Am I missing an option on Synchronization?

Software-based VM-centric and flash-friendly VM storage + free version

Moderators: anton (staff), art (staff), Max (staff), Anatoly (staff)

User avatar
mooseracing
Posts: 91
Joined: Mon Oct 11, 2010 11:55 am

Mon Oct 11, 2010 12:00 pm

I am trying to set up Hyper V clusters and have accomplished that but I notice whenever I restart one of the Starwind HA servers v(5.4.1599) , upon restarting, Starwind starts re-syncing, which forces my connections to disconnect and then corrupt VM's.
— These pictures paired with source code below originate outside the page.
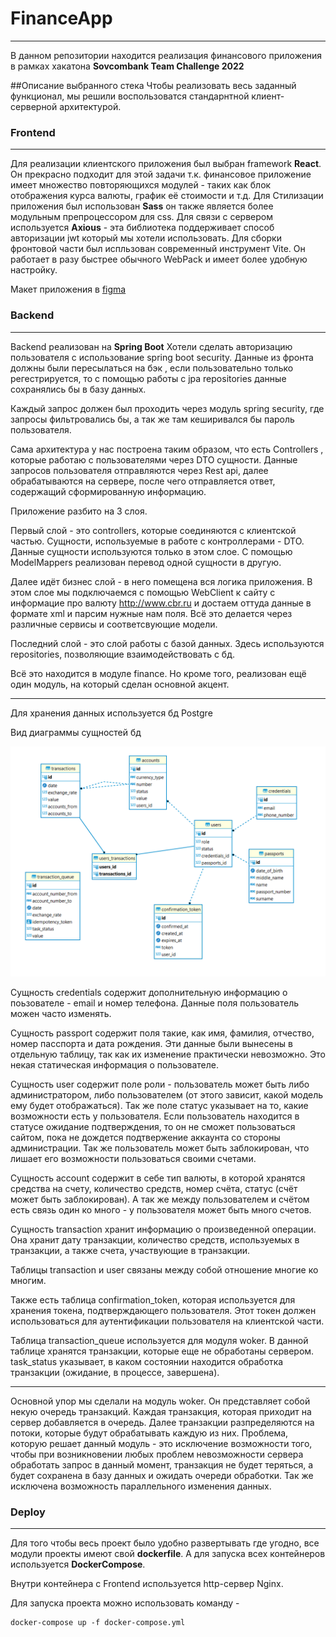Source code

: # FinanceApp
_____
В данном репозитории находится реализация финансового приложения в рамках хакатона **Sovcombank Team Challenge 2022**

##Описание выбранного стека
Чтобы реализовать весь заданный функционал, мы решили воспользоватся стандарнтной клиент-серверной архитектурой.

### Frontend
___
Для реализации клиентского приложения был выбран framework **React**. Он прекрасно подходит для этой задачи т.к. финансовое приложение имеет множество повторяющихся модулей - таких как  блок отображения курса валюты, график её стоимости и т.д.
Для Стилизации приложения был использован **Sass** он также является более модульным препроцессором для css.
Для связи с сервером используется **Axious** - эта библиотека поддерживает способ авторизации jwt который мы хотели использовать.
Для сборки фронтовой части был испльзован современный инструмент Vite. Он работает в разу быстрее обычного WebPack и имеет более удобную настройку.

Макет приложения в [figma](https://www.figma.com/file/VP59Idg3xNbbWvfQndj9to/Skolkovo-X-%D0%A1%D0%BE%D0%B2%D0%BA%D0%BE%D0%BC%D0%B1%D0%B0%D0%BD%D0%BA?node-id=0%3A1&t=IhHPwxUCDgAPaLLM-1)

### Backend
____
Backend реализован на **Spring Boot**
Хотели сделать авторизацию пользователя с использование spring boot security. Данные из фронта должны были пересылаться на бэк , если пользовательно только регестрируется, то с помощью работы с jpa repositories данные сохранялись бы в базу данных.

Каждый запрос должен был проходить через модуль spring security, где запросы фильтровались бы, а так же там кеширивался бы пароль пользователя.

Сама архитектура у нас построена таким образом, что есть Controllers , которые работаю с пользователями через DTO сущности. Данные запросов пользователя отправляются через Rest api, далее обрабатываются на сервере, после чего отправляется ответ, содержащий сформированную информацию.

Приложение разбито на 3 слоя.

Первый слой - это controllers, которые соединяются с клиентской частью. Сущности, используемые в работе с контроллерами - DTO. Данные сущности используются только в этом слое. С помощью ModelMappers реализован перевод одной сущности в другую.

Далее идёт бизнес слой - в него помещена вся логика приложения. В этом слое мы подключаемся с помощью WebClient к сайту с информацие про валюту http://www.cbr.ru и достаем оттуда данные в формате xml и парсим нужные нам поля. Всё это делается через различные сервисы и соответсвующие модели.

Последний слой - это слой работы с базой данных. Здесь используются repositories, позволяющие взаимодействовать с бд.

Всё это находится в модуле finance. Но кроме того, реализован ещё один модуль, на который сделан основной акцент.
___
Для хранения данных используется бд Postgre

Вид диаграммы сущностей бд

![bd diagram](https://github.com/techi9/SovcomBank_Hackathon/blob/master/bd_diagram.png)

Сущность credentials содержит дополнительную информацию о поьзователе - email и номер телефона. Данные поля пользователь можен часто изменять.

Сущность passport содержит поля такие, как имя, фамилия, отчество, номер пасспорта и дата рождения. Эти данные были вынесены в отдельную таблицу, так как их изменение практически невозможно. Это некая статическая информация о пользователе.

Сущность user содержит поле роли - пользователь может быть либо администратором, либо пользователем (от этого зависит, какой модель ему будет отображаться). Так же поле статус указывает на то, какие возможности есть у пользователя. Если пользователь находится в статусе ожидание подтверждения, то он не сможет пользоваться сайтом, пока не дождется подтвержение аккаунта со стороны администрации. Так же пользователь может быть заблокирован, что лишает его возможности пользоваться своими счетами.

Сущность account содержит в себе тип валюты, в которой хранятся средства на счету, количество средств, номер счёта, статус (счёт может быть заблокирован). А так же между пользователем и счётом есть связь один ко много - у пользователя может быть много счетов.

Сущность transaction хранит информацию о произведенной операции. Она хранит дату транзакции, количество средств, используемых в транзакции, а также счета, участвующие в транзакции.

Таблицы transaction и user связаны между собой отношение многие ко многим.

Также есть таблица confirmation_token, которая используется для хранения токена, подтверждающего пользователя. Этот токен должен использоваться для аутентификации пользователя на клиентской части.

Таблица transaction_queue используется для модуля woker. В данной таблице хранятся транзакции, которые еще не обработаны сервером. task_status указывает, в каком состоянии находится обработка транзакции (ожидание, в процессе, завершена).
___
Основной упор мы сделали на модуль woker. Он представляет собой некую очередь транзакций. Каждая транзакция, которая приходит на сервер добавляется в очередь. Далее транзакции разпределяются на потоки, которые будут обрабатывать каждую из них. Проблема, которую решает данный модуль - это исключение возможности того, чтобы при возникновении любых проблем невозможности сервера обработать запрос в данный момент, транзакция не будет теряться, а будет сохранена в базу данных и ожидать очереди обработки. Так же исключена возможность параллельного изменения данных.



### Deploy
___
Для того чтобы весь проект было удобно развертывать где угодно, все модули проекты имеют свой **dockerfile**. А для запуска всех контейнеров используется **DockerCompose**.

Внутри контейнера с Frontend используется http-сервер Nginx.

Для запуска проекта можно использовать команду - 

    docker-compose up -f docker-compose.yml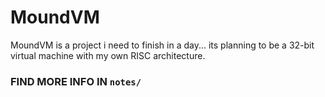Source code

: # MoundVM

MoundVM is a project i need to finish in a day... its planning to be a 32-bit virtual machine with my own RISC architecture.

### FIND MORE INFO IN `notes/`
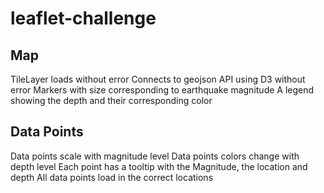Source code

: # leaflet-challenge

## Map
 TileLayer loads without error
 Connects to geojson API using D3 without error
 Markers with size corresponding to earthquake magnitude
 A legend showing the depth and their corresponding color 

## Data Points
 Data points scale with magnitude level 
 Data points colors change with depth level 
 Each point has a tooltip with the Magnitude, the location and depth
 All data points load in the correct locations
Is what I am experiencing normal? Or is there an option that I need to check. It seems like my clusters would failover to the secondary storage partner and use that until the primary is resynced.

Thanks
Paul
User avatar
Aitor_Ibarra
Posts: 163
Joined: Wed Nov 05, 2008 1:22 pm
Location: London

Mon Oct 11, 2010 2:39 pm

On the Hyper-v servers, you need to make sure that they are set up to have a connection to both Starwind boxes, for each target. If you stick with default names, for each HA target, there will be two targets listed in MS iSCSI initiator - xyx and xyzpartner. You also need to make sure that multipathing is enabled when you create the connections, and you need to have Microsoft's MPIO feature installed and enabled for iSCSI. All this needs to be done for every hyper-v server in your cluster. Have you done all that?

If you have done that, and still have problems, then you should look at the 5.5 beta. Problems like you've been having were rare, but possible, with earlier versions of 5.x.

Hope this helps....
User avatar
mooseracing
Posts: 91
Joined: Mon Oct 11, 2010 11:55 am

Mon Oct 11, 2010 2:45 pm

Aitor_Ibarra wrote: Have you done all that?
Yeppers.
Is there anyway to verify MPIO installed correctly? I remember enabling it and then having to reboot.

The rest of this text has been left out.